Pakaian adat jawa yang dikenakannya kini nampak kedodoran karena bobot tubuhnya yang jauh menyusut.

“Ya Allah.. Pak Hartadi kenapa?”

Aku duduk bersila dengan perasaan campur aduk. Mataku tak lepas menatap pak Hartadi yang dibantu Gendis bangkit dari tempat tidur, lalu dituntun untuk duduk bersila di hadapan sesaji.

Gendis terus merangkul dan menjaga agar tubuh lelaki itu tak rubuh.

Dan ritual pun dimulai...

Dengan suara lemah putus-putus, pak Hartadi mulai membacakan mantra-mantra. Sebentar saja, nafasnya tersengal-sengal. Sejenak berhenti, lalu lanjut lagi.

Tapi dalam ritual kali ini, ada sesuatu yang berbeda, ada sesuatu yang lain.
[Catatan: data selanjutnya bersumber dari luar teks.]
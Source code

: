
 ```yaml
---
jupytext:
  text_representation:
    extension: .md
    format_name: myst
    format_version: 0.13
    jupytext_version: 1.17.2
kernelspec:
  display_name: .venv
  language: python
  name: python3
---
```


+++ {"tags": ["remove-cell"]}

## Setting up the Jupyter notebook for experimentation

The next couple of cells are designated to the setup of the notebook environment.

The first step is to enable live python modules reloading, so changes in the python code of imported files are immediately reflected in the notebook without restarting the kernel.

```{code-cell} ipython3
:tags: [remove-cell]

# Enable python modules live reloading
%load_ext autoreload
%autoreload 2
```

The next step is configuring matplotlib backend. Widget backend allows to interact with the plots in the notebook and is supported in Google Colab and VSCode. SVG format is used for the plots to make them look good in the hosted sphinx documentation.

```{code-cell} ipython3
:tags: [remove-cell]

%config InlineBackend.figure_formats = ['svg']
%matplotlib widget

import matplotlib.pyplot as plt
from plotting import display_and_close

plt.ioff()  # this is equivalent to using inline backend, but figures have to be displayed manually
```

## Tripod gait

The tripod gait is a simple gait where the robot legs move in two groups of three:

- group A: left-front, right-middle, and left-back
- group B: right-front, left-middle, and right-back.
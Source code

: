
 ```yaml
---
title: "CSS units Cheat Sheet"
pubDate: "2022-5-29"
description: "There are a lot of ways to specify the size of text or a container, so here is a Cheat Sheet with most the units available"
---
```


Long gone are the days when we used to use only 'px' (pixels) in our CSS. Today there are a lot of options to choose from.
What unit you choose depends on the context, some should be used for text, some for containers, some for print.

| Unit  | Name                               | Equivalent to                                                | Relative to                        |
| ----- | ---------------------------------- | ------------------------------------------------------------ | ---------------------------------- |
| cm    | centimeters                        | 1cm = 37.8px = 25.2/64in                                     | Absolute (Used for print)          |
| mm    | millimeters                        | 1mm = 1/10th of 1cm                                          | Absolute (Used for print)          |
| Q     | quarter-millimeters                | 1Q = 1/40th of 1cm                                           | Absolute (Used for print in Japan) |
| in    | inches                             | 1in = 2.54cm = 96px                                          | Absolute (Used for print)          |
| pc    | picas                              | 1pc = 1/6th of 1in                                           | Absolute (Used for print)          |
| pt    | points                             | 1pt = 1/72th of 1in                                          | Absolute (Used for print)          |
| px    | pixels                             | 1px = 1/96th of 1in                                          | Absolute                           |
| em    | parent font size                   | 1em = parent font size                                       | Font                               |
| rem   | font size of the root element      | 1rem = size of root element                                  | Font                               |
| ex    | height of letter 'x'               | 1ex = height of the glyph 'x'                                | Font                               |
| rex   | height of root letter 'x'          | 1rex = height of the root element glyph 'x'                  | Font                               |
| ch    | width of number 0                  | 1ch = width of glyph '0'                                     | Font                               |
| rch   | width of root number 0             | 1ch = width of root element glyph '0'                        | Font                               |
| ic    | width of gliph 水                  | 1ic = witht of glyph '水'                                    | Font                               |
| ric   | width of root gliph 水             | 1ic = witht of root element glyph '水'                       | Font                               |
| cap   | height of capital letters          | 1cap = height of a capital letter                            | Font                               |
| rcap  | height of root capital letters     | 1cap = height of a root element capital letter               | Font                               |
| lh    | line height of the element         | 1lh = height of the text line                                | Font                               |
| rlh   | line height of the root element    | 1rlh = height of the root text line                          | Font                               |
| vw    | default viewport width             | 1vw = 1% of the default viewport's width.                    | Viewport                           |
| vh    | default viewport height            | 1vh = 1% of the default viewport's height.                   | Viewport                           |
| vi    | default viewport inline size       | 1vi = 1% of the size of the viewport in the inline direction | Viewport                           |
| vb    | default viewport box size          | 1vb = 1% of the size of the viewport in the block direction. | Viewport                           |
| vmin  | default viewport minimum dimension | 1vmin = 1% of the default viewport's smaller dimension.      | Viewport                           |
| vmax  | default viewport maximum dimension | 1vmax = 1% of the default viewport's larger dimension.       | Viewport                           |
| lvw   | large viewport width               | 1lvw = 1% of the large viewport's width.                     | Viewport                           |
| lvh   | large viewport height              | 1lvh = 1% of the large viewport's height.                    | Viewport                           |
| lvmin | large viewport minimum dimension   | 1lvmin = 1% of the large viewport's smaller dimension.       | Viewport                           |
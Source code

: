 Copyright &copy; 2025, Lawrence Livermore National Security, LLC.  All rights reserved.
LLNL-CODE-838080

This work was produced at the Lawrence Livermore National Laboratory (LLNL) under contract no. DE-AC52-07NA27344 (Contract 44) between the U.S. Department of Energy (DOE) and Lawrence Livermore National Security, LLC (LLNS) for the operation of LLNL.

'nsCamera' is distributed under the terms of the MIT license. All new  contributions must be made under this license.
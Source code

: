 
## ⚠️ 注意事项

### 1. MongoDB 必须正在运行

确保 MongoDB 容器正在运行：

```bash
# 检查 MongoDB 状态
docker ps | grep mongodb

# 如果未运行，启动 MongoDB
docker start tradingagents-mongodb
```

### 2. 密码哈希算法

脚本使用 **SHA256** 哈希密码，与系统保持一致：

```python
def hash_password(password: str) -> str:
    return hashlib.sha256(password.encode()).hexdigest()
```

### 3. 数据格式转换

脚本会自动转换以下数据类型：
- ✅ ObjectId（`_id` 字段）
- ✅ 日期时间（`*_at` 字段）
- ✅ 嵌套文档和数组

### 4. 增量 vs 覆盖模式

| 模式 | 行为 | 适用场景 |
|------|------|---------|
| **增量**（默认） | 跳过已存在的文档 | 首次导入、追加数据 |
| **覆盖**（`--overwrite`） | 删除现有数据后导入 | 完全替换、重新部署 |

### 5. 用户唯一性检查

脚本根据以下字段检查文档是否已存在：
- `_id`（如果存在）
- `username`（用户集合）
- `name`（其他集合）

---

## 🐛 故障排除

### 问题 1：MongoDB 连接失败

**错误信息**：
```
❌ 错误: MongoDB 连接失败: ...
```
Selama pak Hartadi mengucapkan mantra-mantranya, mbok Sum menaburkan tanah mulai dari dalam kamar khusus terus menuju kamarku.

Aku kaget. Rupanya selama ini dia yang melakukannya. Pantas saja dia bisa tiba-tiba selalu muncul saat itu. Tapi untuk apa?

Proses ritual pun terus berlanjut. Rangkaian mantra telah usai. Tapi mulut pak Hartadi belum sepenuhnya berhenti.

Dia mulai melantunkan sebuah kidung yang terdengar familiar..

Dia melagukannya dengan suara lirih dan ritme yang pelan, hingga membuatku seolah ikut terhanyut padahal aku tak mengerti akan bahasanya.

Selepas alunan kidung selesai, pak Hartadi dengan tangan gemetar menyodorkan segelas cairan merah kepadaku.

Namun kali ini, cairan merah itu menyuguhkan aroma yang lain. Baunya tak lagi amis, berganti dengan harum wangi bunga melati.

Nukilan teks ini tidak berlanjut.